I’ll now try to get rid of this iPhone contract early, because, frankly, my first US (UMTS-less, G1) iPhone my girlfriend keeps using with an O2 SIM and network always works without a glitch.

The worst part is that I often get a near heart-attack in the morning because the first thing I get to see is a “failed connection to our companies e-mail server”, that always kicks in some “oh my god are some our servers down” emergency mode in my brain.

I really wonder how Germany’s largest phone and internet provider can have so many ongoing basic “routing” or similar problems. I mean routing some data packets from cellular towers properly should not be too much of a deal with a network also connecting some million of landlines for analog, digital ISDN and DSL. Or are those landlines messed up right now, likewise? Thanks god I cannot tell as my landlines are covered by other providers that apparently do care more about their customers.

wget storm

Monday, May 11th, 2009

Recently I started to notice some traffic storms from strange folks that run wget against our sites and on-the-way grabbing whole Subversion repositories, including tags and branches on the way. Needless to say that is a pure waste of our bandwidth and server CPU cycles. And as it even motivates me to drop a note in my blog, this is not a single occurrence and makes me wonder what the heck the people want to do with the randomly grabbed data and why they can not use proper clients (e.g. the svn client) to checkout open source bits, … If this trend continues I guess I really have to think adding some smarter traffic shaping and quality of service then just dropping offending IP addresses:

iptables -I firewall –src x.x.x.x -j DROP

Tip of the week: keep your printer’s laser clean

Friday, April 10th, 2009

For a year we wondered why our Konica Minolta 2430DL produced vertical stripes. As we mostly printed regular, every-day office letters it did not mattered too much, as it was mostly visible in more saturated areas. We mostly waved it off as: it’s probably just the empty color toner (which was at 0% for many months, but still printing in principle).

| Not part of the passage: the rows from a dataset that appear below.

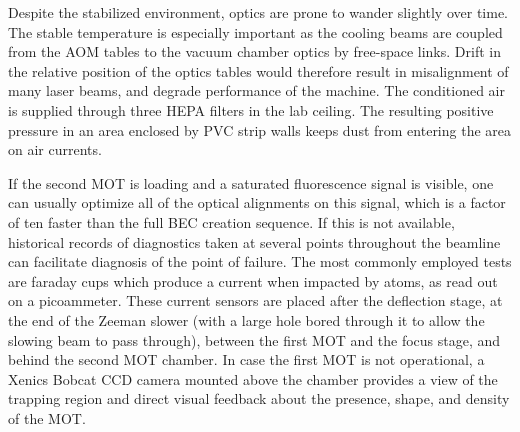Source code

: 	Despite the stabilized environment, optics are prone to wander slightly over time.
	The stable temperature is especially important as the cooling beams are coupled from the AOM tables to the vacuum chamber optics by free-space links.
	Drift in the relative position of the optics tables would therefore result in misalignment of many laser beams, and degrade performance of the machine.
	The conditioned air is supplied through three HEPA filters in the lab ceiling.
	The resulting positive pressure in an area enclosed by PVC strip walls keeps dust from entering the area on air currents.
	

	If the second MOT is loading and a saturated fluorescence signal is visible, one can usually optimize all of the optical alignments on this signal, which is a factor of ten faster than the full BEC creation sequence.
	If this is not available, historical records of diagnostics taken at several points throughout the beamline can facilitate diagnosis of the point of failure.
	The most commonly employed tests are faraday cups which produce a current when impacted by \mhe atoms, as read out on a picoammeter.
	These current sensors are placed after the deflection stage, at the end of the Zeeman slower (with a large hole bored through it to allow the slowing beam to pass through), between the first MOT and the focus stage, and behind the second MOT chamber.
	In case the first MOT is not operational, a Xenics Bobcat CCD camera mounted above the chamber provides a view of the trapping region and direct visual feedback about the presence, shape, and density of the MOT.
	



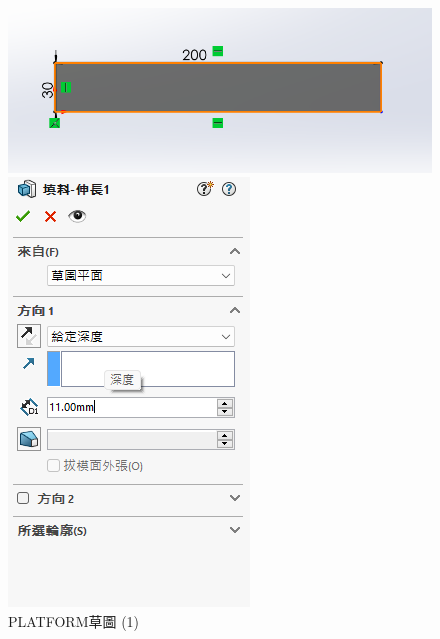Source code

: \begin{figure}[h!]
    \centering
    \begin{minipage}[b]{0.6\textwidth}
        \centering
        \includegraphics[width=\textwidth,height=0.22\textheight]{./../images/6-1-11}
        \caption{PLATFORM草圖 (1)}
        \label{fig:platform}
    \end{minipage}
    \hfill
    \begin{minipage}[b]{0.35\textwidth}
        \centering
        \includegraphics[width=\textwidth,height=0.25\textheight]{./../images/6-1-12} 

\end{minipage}
\end{figure}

Today, however, we wanted to print some invitations, and as the Xerox Phaser 8500 had it’s (usual) hick-ups with the custom page size we decided to go with the laser printer and started to get rid of the stripes by installing a new magenta toner, but no change. As we also had a new drum in the storage we replaced this in the hope to finally clear ths stripes, but still no go.

After some more back and forth and excessive googling (which was not too helpful anyway) we further searched for replaceable consumables but did not found any. This pointed us to further disassemble the printer and we indeed found places one can self-service and clean: Most particularly the laser!

And cleaning the laser it was: After we wiped off the laser segment under the drum cartridge the stripes where finally gone! We now wonder why it is not more prominently noted more often (in magazines and the net, but also the manual) that one is supposed to wipe of some hidden laser under some “attention: don’t touch - hot!” warning signs, …

So the new drum cartridge and magenta toner could be put back into the storage, the old consumable still producing solid colors, even with the color toner cartridges indicated with 0% for about a year, now.

However, in the end we still convinced the Xerox Phaser 8500 to print our custom paper as the colors where way superior. At least we finally know where the stripes came from, and can print stripe-less on the laser printer as well.

Microsoft Laptop hunters ads - you get what you pay for

Sunday, April 5th, 2009

So Microsoft finally got some TV advertisements out of the door that does not suck completely.

However, I like to add: you get what you pay for. Of course a Ferrari is no Mercedes is no Tata Nano (Indian) car. One usually get what one is paying for. And in case of this el-cheapo PC’s it’s a irregularly shaped plastic case, full of least cost hardware, with usually some design glitches (such as at least noisy audio output, up to a just-VGA external video output to the worst case: system bus noise or overheating problems causing medium to long term system stability issues). And you still pay the Microsoft Windows OS software tax, anyway.

On the other hand I even brought PowerPC based Apple computer back in the days, not even to run Mac OS - no, I just required reliable hardware, with superb battery life for my Linux needs. Back in the days the Mac OS (9 and early OS X) discs went into the trash immediately. But bug free, solidly built hardware with suspending to RAM capabilities and up to 5 hours battery life even under Linux was just outstanding back in the days.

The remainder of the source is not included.